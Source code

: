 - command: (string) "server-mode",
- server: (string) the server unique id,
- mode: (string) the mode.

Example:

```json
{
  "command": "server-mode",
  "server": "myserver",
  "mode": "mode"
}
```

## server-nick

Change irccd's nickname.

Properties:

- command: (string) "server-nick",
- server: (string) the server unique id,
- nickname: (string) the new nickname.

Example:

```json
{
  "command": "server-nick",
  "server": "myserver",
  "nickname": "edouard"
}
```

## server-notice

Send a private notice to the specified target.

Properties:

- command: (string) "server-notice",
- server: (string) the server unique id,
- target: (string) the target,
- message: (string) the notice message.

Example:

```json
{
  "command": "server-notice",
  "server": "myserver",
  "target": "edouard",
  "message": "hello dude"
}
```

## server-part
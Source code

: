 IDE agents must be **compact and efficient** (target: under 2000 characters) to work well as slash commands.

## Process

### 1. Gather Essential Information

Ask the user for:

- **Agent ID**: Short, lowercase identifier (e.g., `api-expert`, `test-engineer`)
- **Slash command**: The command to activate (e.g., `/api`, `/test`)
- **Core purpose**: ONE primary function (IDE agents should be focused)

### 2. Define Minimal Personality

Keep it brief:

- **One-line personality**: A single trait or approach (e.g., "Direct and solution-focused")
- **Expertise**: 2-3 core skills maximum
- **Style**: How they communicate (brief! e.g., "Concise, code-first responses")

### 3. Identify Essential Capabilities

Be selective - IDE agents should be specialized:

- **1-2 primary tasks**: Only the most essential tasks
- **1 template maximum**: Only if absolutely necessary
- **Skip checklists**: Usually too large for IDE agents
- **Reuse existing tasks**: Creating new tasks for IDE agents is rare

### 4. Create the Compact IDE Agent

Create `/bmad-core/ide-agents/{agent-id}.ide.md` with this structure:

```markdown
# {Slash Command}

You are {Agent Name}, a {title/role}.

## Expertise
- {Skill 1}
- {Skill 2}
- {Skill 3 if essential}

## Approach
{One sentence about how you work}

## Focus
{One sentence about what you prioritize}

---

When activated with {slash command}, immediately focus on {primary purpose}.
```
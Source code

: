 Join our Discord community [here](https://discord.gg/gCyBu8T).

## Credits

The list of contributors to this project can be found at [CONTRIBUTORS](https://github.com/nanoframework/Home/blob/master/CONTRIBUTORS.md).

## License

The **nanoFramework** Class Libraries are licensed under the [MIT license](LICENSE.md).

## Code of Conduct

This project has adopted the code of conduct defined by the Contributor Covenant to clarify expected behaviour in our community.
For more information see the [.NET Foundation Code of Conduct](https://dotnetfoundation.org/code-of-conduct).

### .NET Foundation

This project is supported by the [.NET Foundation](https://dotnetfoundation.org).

---*---

* [WORK INSTRUCTION] What is needed is each line from the records with the word "brief" in it.

* [TASK RESULT]
Keep it brief:
- **Style**: How they communicate (brief! e.g., "Concise, code-first responses")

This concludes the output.